■傾聴とは?


 相手の話を真剣に聴くことありで、カウンセリングにはとても重要な技術です。

 しかし、誰もがあたりまえにできそうな“真剣に聴く”という行為が、実は意外に難しいのです。

 相手のためを思って相談にのったはずが、なぜか上手くいかない、あるいは、逆に相手を困らせてしまうこともあります。

 また、最初は親切心から相談にのっていても、途中でイライラしてしまって面倒くさいと感じてしまうことがあります。

 いったい、なぜ、そのようなことになってしまうのでしょうか?

 「相談にのる」=「相手の問題点を教えてあげる・解決方法をアドバイスしてあげる」ではないのです。

 適切なアドバイスは、問題解決への近道かも知れませんが、相手が悩んでいるときに、「○○が問題だよ!」とか、「○○すれば上手くいくよ!」などというアドバイス“だけ”をした場合…
相談者には…
  ・「そんなの分かっているけど、できないから困っているのに」
  ・「ちっとも話しを聴いてもらえずに“ああしろ!こうしろ!”ばかり言われた」
などと受け取られてしまうことがあります。

 そして、「相手を何とかしてあげたい」という気持ちが強ければ強いほど、アドバイスがうまく活かされない時に、「せっかくアドバイスしたのにどうして分からないんだ!」などと相手を批判したくなってしまうものです。
 
 カウンセリングでは、クライエント(来談者)の話を聴く時に、「何とかしてあげたい」という自分の気持ちではなく、クライエントの気持ちを最優先とします。

 クライエントの心を尊重し、相手の置かれている状況や立場を考えながら、感じていることなどをそのまま受け止めます。

 クライエントは、悩んでいることで自分に対して否定的な気持ちになっているのが普通です。
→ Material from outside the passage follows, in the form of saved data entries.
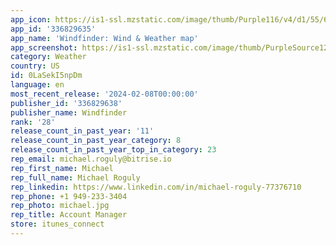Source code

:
 ```yaml
---
app_icon: https://is1-ssl.mzstatic.com/image/thumb/Purple116/v4/d1/55/69/d155695c-2bcf-a80e-6b57-27bedc612ff5/AppIcon-0-0-1x_U007emarketing-0-7-0-85-220.png/1024x1024bb.png
app_id: '336829635'
app_name: 'Windfinder: Wind & Weather map'
app_screenshot: https://is1-ssl.mzstatic.com/image/thumb/PurpleSource126/v4/fc/42/7e/fc427ee3-66f9-f3fc-f6fe-c663a31510d8/a68ecb90-1f7b-4bc6-8475-037d56d341bf_01-iphone-pro-1.png/1242x2688bb.png
category: Weather
country: US
id: 0LaSekI5npDm
language: en
most_recent_release: '2024-02-08T00:00:00'
publisher_id: '336829638'
publisher_name: Windfinder
rank: '28'
release_count_in_past_year: '11'
release_count_in_past_year_category: 8
release_count_in_past_year_top_in_category: 23
rep_email: michael.roguly@bitrise.io
rep_first_name: Michael
rep_full_name: Michael Roguly
rep_linkedin: https://www.linkedin.com/in/michael-roguly-77376710
rep_phone: +1 949-233-3404
rep_photo: michael.jpg
rep_title: Account Manager
store: itunes_connect
---
```

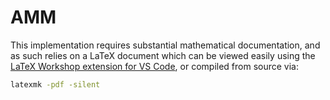 <!--- cspell:word latexmk -->

# AMM

This implementation requires substantial mathematical documentation, and as such
relies on a LaTeX document which can be viewed easily using the
[LaTeX Workshop extension for VS Code], or compiled from source via:

```sh
latexmk -pdf -silent
```

[latex workshop extension for vs code]: https://marketplace.visualstudio.com/items?itemName=James-Yu.latex-workshop
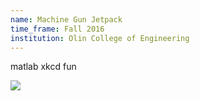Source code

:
 ```yaml
---
name: Machine Gun Jetpack
time_frame: Fall 2016
institution: Olin College of Engineering
---
```

matlab xkcd fun

<a target="_blank" href="/imgs/modsim_poster.png"><img src="/imgs/modsim_poster.png"></a>
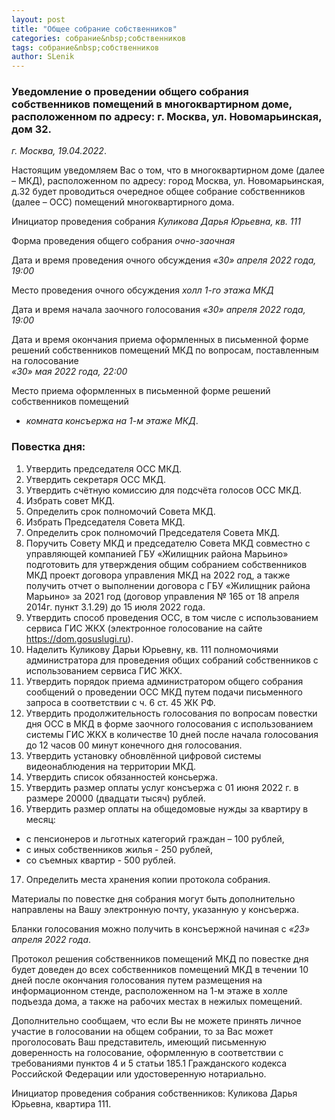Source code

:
 ```yaml
---
layout: post
title: "Общее собрание собственников"
categories: собрание&nbsp;собственников
tags: собрание&nbsp;собственников
author: SLenik
---
```


### Уведомление о проведении общего собрания собственников помещений в многоквартирном доме, расположенном по адресу: г. Москва, ул. Новомарьинская, дом 32. 

_г. Москва, 19.04.2022_.

Настоящим уведомляем Вас о том, что в многоквартирном доме (далее – МКД), расположенном по адресу: город Москва, ул. Новомарьинская, д.32 будет проводиться очередное общее собрание собственников (далее – ОСС) помещений многоквартирного дома.

Инициатор проведения собрания  _Куликова Дарья Юрьевна, кв. 111_

Форма проведения общего собрания  _очно-заочная_

Дата и время проведения очного обсуждения  _«30» апреля 2022 года, 19:00_

Место проведения очного обсуждения  _холл 1-го этажа МКД_

Дата и время начала заочного голосования  _«30» апреля 2022 года, 19:00_

Дата и время окончания приема оформленных в письменной форме решений собственников помещений МКД по вопросам, поставленным на голосование  
_«30» мая 2022 года, 22:00_

Место приема оформленных в письменной форме решений собственников помещений  
- _комната консъержа на 1-м этаже МКД_.

### Повестка дня:
1.  Утвердить председателя ОСС МКД.
2.  Утвердить секретаря ОСС МКД.
3.  Утвердить счётную комиссию для подсчёта голосов ОСС МКД.
4.  Избрать совет МКД.
5.  Определить срок полномочий Совета МКД.
6.  Избрать Председателя Совета МКД.
7.  Определить срок полномочий Председателя Совета МКД.
8.  Поручить Совету МКД и председателю Совета МКД совместно с управляющей компанией ГБУ «Жилищник района Марьино» подготовить для утверждения общим собранием собственников МКД проект договора управления МКД на 2022 год, а также получить отчет о выполнении договора с ГБУ «Жилищник района Марьино» за 2021 год (договор управления № 165 от 18 апреля 2014г. пункт 3.1.29) до 15 июля 2022 года.
9.  Утвердить способ проведения ОСС, в том числе с использованием сервиса ГИС ЖКХ (электронное голосование на сайте https://dom.gosuslugi.ru).
10.  Наделить Куликову Дарьи Юрьевну, кв. 111  полномочиями администратора для проведения общих собраний собственников с использованием сервиса ГИС ЖКХ.
11.  Утвердить порядок приема администратором общего собрания сообщений о проведении ОСС МКД путем подачи письменного запроса в соответствии с ч. 6 ст. 45 ЖК РФ.
12.  Утвердить продолжительность голосования по вопросам повестки дня ОСС в МКД в форме заочного голосования с использованием системы ГИС ЖКХ в количестве 10 дней после начала голосования до 12 часов 00 минут конечного дня голосования.
13.  Утвердить установку обновлённой цифровой системы видеонаблюдения на территории МКД.
14.  Утвердить список обязанностей консьержа.
15.  Утвердить размер оплаты услуг консъержа с 01 июня 2022 г. в размере 20000 (двадцати тысяч) рублей.
16.  Утвердить размер оплаты на общедомовые нужды за квартиру в месяц:
   - с пенсионеров и льготных категорий граждан – 100 рублей,
   - с иных собственников жилья - 250 рублей,
   - со съемных квартир - 500 рублей.
17.  Определить места хранения копии протокола собрания.

Материалы по повестке дня собрания могут быть дополнительно направлены на Вашу электронную почту, указанную у консъержа.

Бланки голосования можно получить в консъержной начиная с _«23» апреля 2022 года_.

Протокол решения собственников помещений МКД по повестке дня будет доведен до всех собственников помещений МКД в течении 10 дней после окончания голосования путем размещения на информационном стенде, расположенном на 1-м этаже в холле подъезда дома, а также на рабочих местах в нежилых помещений.

Дополнительно сообщаем, что если Вы не можете принять личное участие в голосовании на общем собрании, то за Вас может проголосовать Ваш представитель, имеющий письменную доверенность на голосование, оформленную в соответствии с требованиями пунктов 4 и 5 статьи 185.1 Гражданского кодекса Российской Федерации или удостоверенную нотариально.

Инициатор проведения собрания собственников: Куликова Дарья Юрьевна, квартира 111.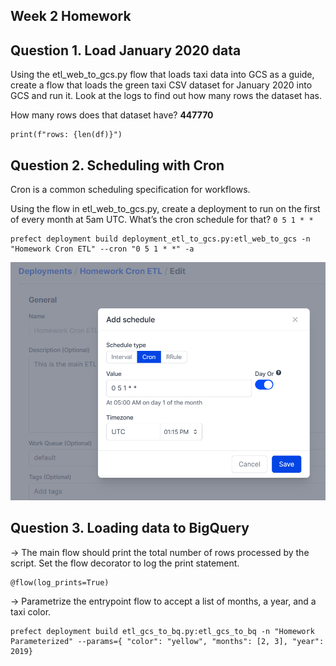 ## Week 2 Homework

## Question 1. Load January 2020 data
Using the etl_web_to_gcs.py flow that loads taxi data into GCS as a guide, create a flow that loads the green taxi CSV dataset for January 2020 into GCS and run it. Look at the logs to find out how many rows the dataset has.

How many rows does that dataset have? **447770**
```
print(f"rows: {len(df)}")
```
## Question 2. Scheduling with Cron
Cron is a common scheduling specification for workflows.

Using the flow in etl_web_to_gcs.py, create a deployment to run on the first of every month at 5am UTC. What’s the cron schedule for that? ``` 0 5 1 * * ```

```
prefect deployment build deployment_etl_to_gcs.py:etl_web_to_gcs -n "Homework Cron ETL" --cron "0 5 1 * *" -a
```

![Cron Task Result](cron_task.png "Cron Task Result")

## Question 3. Loading data to BigQuery

-> The main flow should print the total number of rows processed by the script. Set the flow decorator to log the print statement.
```
@flow(log_prints=True)
```

-> Parametrize the entrypoint flow to accept a list of months, a year, and a taxi color.
```
prefect deployment build etl_gcs_to_bq.py:etl_gcs_to_bq -n "Homework Parameterized" --params={ "color": "yellow", "months": [2, 3], "year": 2019}

```
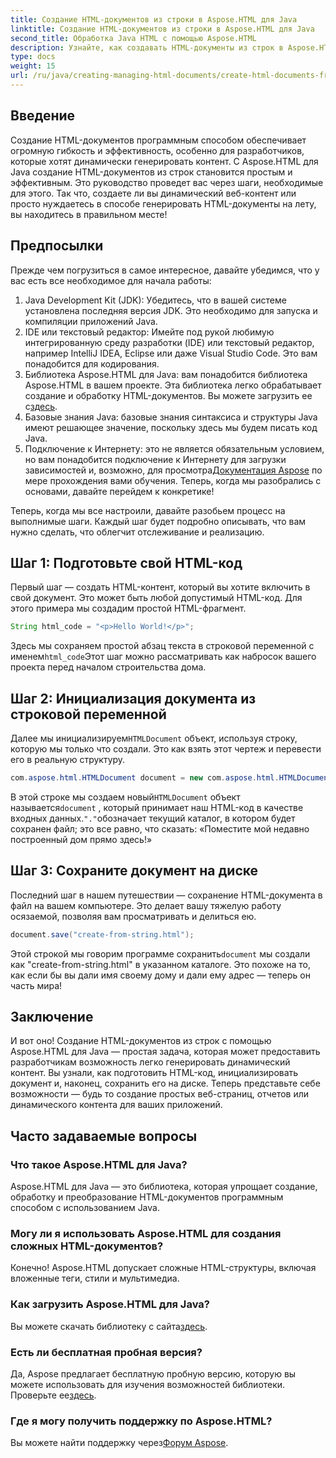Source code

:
 ```yaml
---
title: Создание HTML-документов из строки в Aspose.HTML для Java
linktitle: Создание HTML-документов из строки в Aspose.HTML для Java
second_title: Обработка Java HTML с помощью Aspose.HTML
description: Узнайте, как создавать HTML-документы из строк в Aspose.HTML для Java с помощью этого пошагового руководства.
type: docs
weight: 15
url: /ru/java/creating-managing-html-documents/create-html-documents-from-string/
---
```

## Введение
Создание HTML-документов программным способом обеспечивает огромную гибкость и эффективность, особенно для разработчиков, которые хотят динамически генерировать контент. С Aspose.HTML для Java создание HTML-документов из строк становится простым и эффективным. Это руководство проведет вас через шаги, необходимые для этого. Так что, создаете ли вы динамический веб-контент или просто нуждаетесь в способе генерировать HTML-документы на лету, вы находитесь в правильном месте!
## Предпосылки
Прежде чем погрузиться в самое интересное, давайте убедимся, что у вас есть все необходимое для начала работы:
1. Java Development Kit (JDK): Убедитесь, что в вашей системе установлена последняя версия JDK. Это необходимо для запуска и компиляции приложений Java.
2. IDE или текстовый редактор: Имейте под рукой любимую интегрированную среду разработки (IDE) или текстовый редактор, например IntelliJ IDEA, Eclipse или даже Visual Studio Code. Это вам понадобится для кодирования.
3.  Библиотека Aspose.HTML для Java: вам понадобится библиотека Aspose.HTML в вашем проекте. Эта библиотека легко обрабатывает создание и обработку HTML-документов. Вы можете загрузить ее с[здесь](https://releases.aspose.com/html/java/).
4. Базовые знания Java: базовые знания синтаксиса и структуры Java имеют решающее значение, поскольку здесь мы будем писать код Java.
5.  Подключение к Интернету: это не является обязательным условием, но вам понадобится подключение к Интернету для загрузки зависимостей и, возможно, для просмотра[Документация Aspose](https://reference.aspose.com/html/java/) по мере прохождения вами обучения.
Теперь, когда мы разобрались с основами, давайте перейдем к конкретике!

Теперь, когда мы все настроили, давайте разобьем процесс на выполнимые шаги. Каждый шаг будет подробно описывать, что вам нужно сделать, что облегчит отслеживание и реализацию.
## Шаг 1: Подготовьте свой HTML-код

Первый шаг — создать HTML-контент, который вы хотите включить в свой документ. Это может быть любой допустимый HTML-код. Для этого примера мы создадим простой HTML-фрагмент.
```java
String html_code = "<p>Hello World!</p>";
```
 Здесь мы сохраняем простой абзац текста в строковой переменной с именем`html_code`Этот шаг можно рассматривать как набросок вашего проекта перед началом строительства дома.
## Шаг 2: Инициализация документа из строковой переменной

 Далее мы инициализируем`HTMLDocument` объект, используя строку, которую мы только что создали. Это как взять этот чертеж и перевести его в реальную структуру.
```java
com.aspose.html.HTMLDocument document = new com.aspose.html.HTMLDocument(html_code, ".");
```
 В этой строке мы создаем новый`HTMLDocument` объект называется`document` , который принимает наш HTML-код в качестве входных данных.`"."`обозначает текущий каталог, в котором будет сохранен файл; это все равно, что сказать: «Поместите мой недавно построенный дом прямо здесь!»
## Шаг 3: Сохраните документ на диске

Последний шаг в нашем путешествии — сохранение HTML-документа в файл на вашем компьютере. Это делает вашу тяжелую работу осязаемой, позволяя вам просматривать и делиться ею.
```java
document.save("create-from-string.html");
```
 Этой строкой мы говорим программе сохранить`document` мы создали как "create-from-string.html" в указанном каталоге. Это похоже на то, как если бы вы дали имя своему дому и дали ему адрес — теперь он часть мира!
## Заключение
И вот оно! Создание HTML-документов из строк с помощью Aspose.HTML для Java — простая задача, которая может предоставить разработчикам возможность легко генерировать динамический контент. Вы узнали, как подготовить HTML-код, инициализировать документ и, наконец, сохранить его на диске. Теперь представьте себе возможности — будь то создание простых веб-страниц, отчетов или динамического контента для ваших приложений.
## Часто задаваемые вопросы
### Что такое Aspose.HTML для Java?
Aspose.HTML для Java — это библиотека, которая упрощает создание, обработку и преобразование HTML-документов программным способом с использованием Java.
### Могу ли я использовать Aspose.HTML для создания сложных HTML-документов?
Конечно! Aspose.HTML допускает сложные HTML-структуры, включая вложенные теги, стили и мультимедиа.
### Как загрузить Aspose.HTML для Java?
 Вы можете скачать библиотеку с сайта[здесь](https://releases.aspose.com/html/java/).
### Есть ли бесплатная пробная версия?
 Да, Aspose предлагает бесплатную пробную версию, которую вы можете использовать для изучения возможностей библиотеки. Проверьте ее[здесь](https://releases.aspose.com/).
### Где я могу получить поддержку по Aspose.HTML?
 Вы можете найти поддержку через[Форум Aspose](https://forum.aspose.com/c/html/29).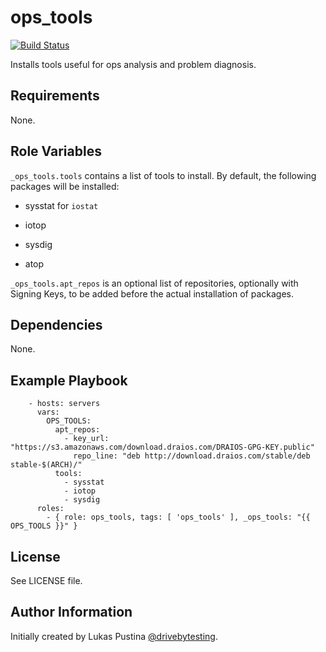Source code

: ops_tools
=========
[![Build Status](https://travis-ci.org/Rheinwerk/ansible-role-ops_tools.svg?branch=master)](https://travis-ci.org/Rheinwerk/ansible-role-ops_tools)

Installs tools useful for ops analysis and problem diagnosis.

Requirements
------------

None.

Role Variables
--------------

`_ops_tools.tools` contains a list of tools to install. By default, the following packages will be installed:

- sysstat for `iostat`

- iotop

- sysdig

- atop

`_ops_tools.apt_repos` is an optional list of repositories, optionally with Signing Keys, to be added before the actual installation of packages.

Dependencies
------------

None.

Example Playbook
----------------

```
    - hosts: servers
      vars:
        OPS_TOOLS:
          apt_repos:
            - key_url: "https://s3.amazonaws.com/download.draios.com/DRAIOS-GPG-KEY.public"
              repo_line: "deb http://download.draios.com/stable/deb stable-$(ARCH)/"
          tools:
            - sysstat
            - iotop
            - sysdig
      roles:
        - { role: ops_tools, tags: [ 'ops_tools' ], _ops_tools: "{{ OPS_TOOLS }}" }
```

License
-------

See LICENSE file.

Author Information
------------------

Initially created by Lukas Pustina [@drivebytesting](https://twitter.com/drivebytesting).

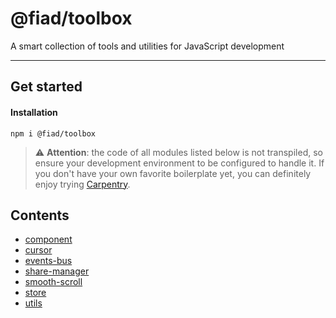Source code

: # @fiad/toolbox

A smart collection of tools and utilities for JavaScript development

---

## Get started

#### Installation
```
npm i @fiad/toolbox
```

> ⚠️ __Attention__: the code of all modules listed below is not transpiled, so ensure your development environment to be configured to handle it. If you don't have your own favorite boilerplate yet, you can definitely enjoy trying [Carpentry](https://github.com/fiadone/carpentry).


## Contents

* [component](./component)
* [cursor](./cursor)
* [events-bus](./events-bus)
* [share-manager](./share-manager)
* [smooth-scroll](./smooth-scroll)
* [store](./store)
* [utils](./utils)
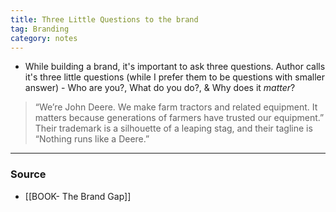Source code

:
 ```yaml
---
title: Three Little Questions to the brand
tag: Branding 
category: notes
---
```


- While building a brand, it's important to ask three questions. Author calls it's three little questions (while I prefer them to be questions with smaller answer) - Who are you?, What do you do?, & Why does it _matter_?

> “We’re John Deere. We make farm tractors and related equipment. It matters because generations of farmers have trusted our equipment.” Their trademark is a silhouette of a leaping stag, and their tagline is “Nothing runs like a Deere.”

--- 
### Source
- [[BOOK- The Brand Gap]]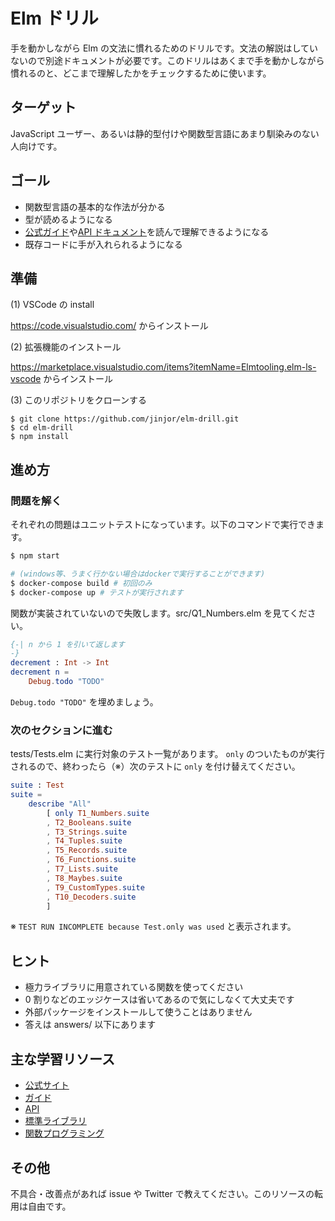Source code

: # Elm ドリル

手を動かしながら Elm の文法に慣れるためのドリルです。文法の解説はしていないので別途ドキュメントが必要です。このドリルはあくまで手を動かしながら慣れるのと、どこまで理解したかをチェックするために使います。

## ターゲット

JavaScript ユーザー、あるいは静的型付けや関数型言語にあまり馴染みのない人向けです。

## ゴール

- 関数型言語の基本的な作法が分かる
- 型が読めるようになる
- [公式ガイド](https://guide.elm-lang.org/)や[API ドキュメント](https://package.elm-lang.org/)を読んで理解できるようになる
- 既存コードに手が入れられるようになる

## 準備

(1) VSCode の install

https://code.visualstudio.com/ からインストール

(2) 拡張機能のインストール

https://marketplace.visualstudio.com/items?itemName=Elmtooling.elm-ls-vscode からインストール

(3) このリポジトリをクローンする

```
$ git clone https://github.com/jinjor/elm-drill.git
$ cd elm-drill
$ npm install
```

## 進め方

### 問題を解く

それぞれの問題はユニットテストになっています。以下のコマンドで実行できます。

```sh
$ npm start

# (windows等、うまく行かない場合はdockerで実行することができます)
$ docker-compose build # 初回のみ
$ docker-compose up # テストが実行されます
```

関数が実装されていないので失敗します。src/Q1_Numbers.elm を見てください。

```elm
{-| n から 1 を引いて返します
-}
decrement : Int -> Int
decrement n =
    Debug.todo "TODO"
```

`Debug.todo "TODO"` を埋めましょう。

### 次のセクションに進む

tests/Tests.elm に実行対象のテスト一覧があります。
`only` のついたものが実行されるので、終わったら（※）次のテストに `only` を付け替えてください。

```elm
suite : Test
suite =
    describe "All"
        [ only T1_Numbers.suite
        , T2_Booleans.suite
        , T3_Strings.suite
        , T4_Tuples.suite
        , T5_Records.suite
        , T6_Functions.suite
        , T7_Lists.suite
        , T8_Maybes.suite
        , T9_CustomTypes.suite
        , T10_Decoders.suite
        ]
```

※ `TEST RUN INCOMPLETE because Test.only was used` と表示されます。

## ヒント

- 極力ライブラリに用意されている関数を使ってください
- 0 割りなどのエッジケースは省いてあるので気にしなくて大丈夫です
- 外部パッケージをインストールして使うことはありません
- 答えは answers/ 以下にあります

## 主な学習リソース

- [公式サイト](https://elm-lang.org/)
- [ガイド](https://guide.elm-lang.org/)
- [API](https://package.elm-lang.org/)
- [標準ライブラリ](https://package.elm-lang.org/packages/elm/core/latest)
- [関数プログラミング](https://evancz.gitbooks.io/functional-programming-in-elm/)

## その他

不具合・改善点があれば issue や Twitter で教えてください。このリソースの転用は自由です。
その気持ちをそのまま受けとめることで、「本当に自分のことを分かってもらえた」という手応えや安心感を得られるものなのです。

 カウンセラーは、まずはクライエントの言うことをそのまま受け止め、それに対して心から理解を示し、クライエントが前向きに自分の問題に取り組むことができるようになったところで、クライエント自身が持っている解決策や周囲からの適切なアドバイスを活かせるように援助をしていくのです。

 「クライエント自身のために」という、あなたの真心を適切に表現する技術の基本、それがカウンセリングでの聴く技術=『傾聴』なのです。